Ответить на этот вопрос гораздо легче, чем на вопрос о Лао-цзы или о многих других мыслителях древности. Их подлинные воззрения нередко скрывает завеса, сотканная воображением последователей. Образ же Конфуция, напротив, сохранился в источниках почти без всяких мифологических прикрас. Он обрисован там вполне реалистически и нисколько не похож на условное изображение. Мы можем узнать о его привычках, характере, манерах, о событиях его жизни, услышать его подлинные слова. В его облике нет ничего сверхчеловеческого; он удивительно прост, даже прозаичен.
Тем не менее этот человек наложил неизгладимую печать на всю культуру и дух своей страны. И не только своей страны. Его общественные и нравственные идеалы привлекали впоследствии многих даже на Западе.
Конфуций, как Пифагор и Сократ, не оставил письменного изложения своего учения. Но друзья и последователи мудреца записали его высказывания в книге «Лунь юй» – «Суждения и беседы». Она состоит главным образом из собранных без всякой системы отдельных афоризмов, которые начинаются словами: «Учитель сказал…». Иногда в ней сообщаются факты из биографии Конфуция, иногда попадаются живые эпизоды, показывающие учителя в непринужденной беседе с друзьями.
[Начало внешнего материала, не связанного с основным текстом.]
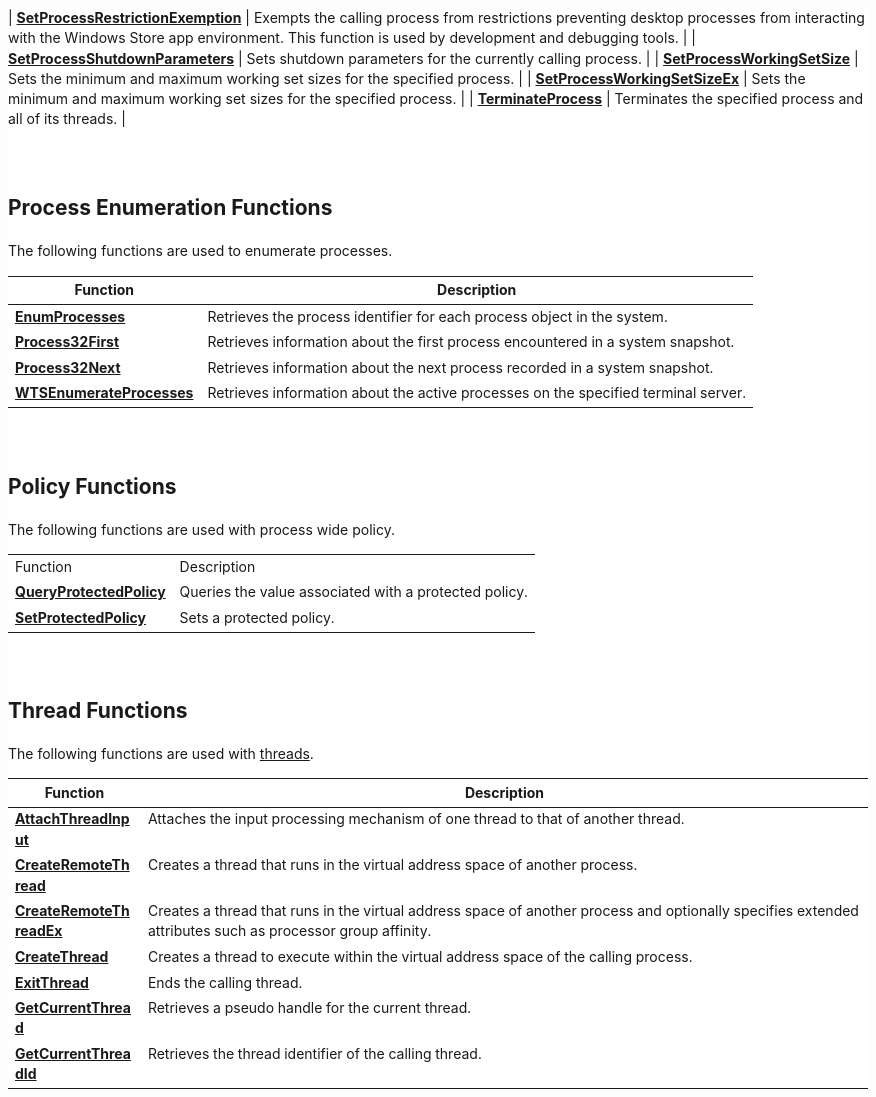 | [**SetProcessRestrictionExemption**](/windows/desktop/api/Winuser/nf-winuser-setprocessrestrictionexemption) | Exempts the calling process from restrictions preventing desktop processes from interacting with the Windows Store app environment. This function is used by development and debugging tools. |
| [**SetProcessShutdownParameters**](https://msdn.microsoft.com/library/ms686227(v=VS.85).aspx)     | Sets shutdown parameters for the currently calling process.                                                                                                                                   |
| [**SetProcessWorkingSetSize**](/windows/desktop/api/WinBase/nf-winbase-setprocessworkingsetsize)             | Sets the minimum and maximum working set sizes for the specified process.                                                                                                                     |
| [**SetProcessWorkingSetSizeEx**](https://msdn.microsoft.com/library/ms686237(v=VS.85).aspx)         | Sets the minimum and maximum working set sizes for the specified process.                                                                                                                     |
| [**TerminateProcess**](https://msdn.microsoft.com/library/ms686714(v=VS.85).aspx)                             | Terminates the specified process and all of its threads.                                                                                                                                      |



 

## Process Enumeration Functions

The following functions are used to enumerate processes.



| Function                                                    | Description                                                                        |
|-------------------------------------------------------------|------------------------------------------------------------------------------------|
| [**EnumProcesses**](https://msdn.microsoft.com/library/ms682629(v=VS.85).aspx)                     | Retrieves the process identifier for each process object in the system.            |
| [**Process32First**](https://msdn.microsoft.com/library/ms684834(v=VS.85).aspx)                   | Retrieves information about the first process encountered in a system snapshot.    |
| [**Process32Next**](https://msdn.microsoft.com/library/ms684836(v=VS.85).aspx)                     | Retrieves information about the next process recorded in a system snapshot.        |
| [**WTSEnumerateProcesses**](https://msdn.microsoft.com/library/Aa383831(v=VS.85).aspx) | Retrieves information about the active processes on the specified terminal server. |



 

## Policy Functions

The following functions are used with process wide policy.



|                                                      |                                                       |
|------------------------------------------------------|-------------------------------------------------------|
| Function                                             | Description                                           |
| [**QueryProtectedPolicy**](https://msdn.microsoft.com/library/Dn893591(v=VS.85).aspx) | Queries the value associated with a protected policy. |
| [**SetProtectedPolicy**](https://msdn.microsoft.com/library/Dn893592(v=VS.85).aspx)     | Sets a protected policy.                              |



 

## Thread Functions

The following functions are used with [threads](multiple-threads.md).



| Function                                                           | Description                                                                                                                                               |
|--------------------------------------------------------------------|-----------------------------------------------------------------------------------------------------------------------------------------------------------|
| [**AttachThreadInput**](/windows/desktop/api/Winuser/nf-winuser-attachthreadinput)                     | Attaches the input processing mechanism of one thread to that of another thread.                                                                          |
| [**CreateRemoteThread**](https://msdn.microsoft.com/library/ms682437(v=VS.85).aspx)                   | Creates a thread that runs in the virtual address space of another process.                                                                               |
| [**CreateRemoteThreadEx**](https://msdn.microsoft.com/library/Dd405484(v=VS.85).aspx)               | Creates a thread that runs in the virtual address space of another process and optionally specifies extended attributes such as processor group affinity. |
| [**CreateThread**](https://msdn.microsoft.com/library/ms682453(v=VS.85).aspx)                               | Creates a thread to execute within the virtual address space of the calling process.                                                                      |
| [**ExitThread**](https://msdn.microsoft.com/library/ms682659(v=VS.85).aspx)                                   | Ends the calling thread.                                                                                                                                  |
| [**GetCurrentThread**](https://msdn.microsoft.com/library/ms683182(v=VS.85).aspx)                       | Retrieves a pseudo handle for the current thread.                                                                                                         |
| [**GetCurrentThreadId**](https://msdn.microsoft.com/library/ms683183(v=VS.85).aspx)                   | Retrieves the thread identifier of the calling thread.                                                                                                    |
И хотя предание приписывает Конфуцию составление чуть ли не всей священной письменности Китая, «Лунь юй» остается почти единственным надежным свидетельством о мудреце и его учении
.
* * *
Имя Конфуций — латинизированная форма китайского имени Кун-цзы, т. е. «учитель Кун». Он родился в княжестве Лу около 551 г. Семья его принадлежала к старинному аристократическому роду, к тому времени почти разорившемуся. Отец Конфуция умер, когда он был маленьким ребенком, и ему рано пришлось познакомиться с нуждой и трудом. «В юности я занимался работой простолюдина»
, – вспоминал впоследствии мудрец; он был сторожем, пас овец и коз.
Рассказывают, что еще в детстве Конфуций так любил старинные обряды, что все его игры сводились к подражанию священным церемониалам. Это очень интересный штрих. Он свидетельствует о том, что Конфуций по всему своему душевному складу тяготел к ритуалам и строгому порядку. Они остались неизменной любовью его жизни, единственной неослабевающей страстью. Всегда умеренный и осторожный, здесь он становился почти фанатиком, детская любовь к нерушимым канонам определила всю его дальнейшую судьбу.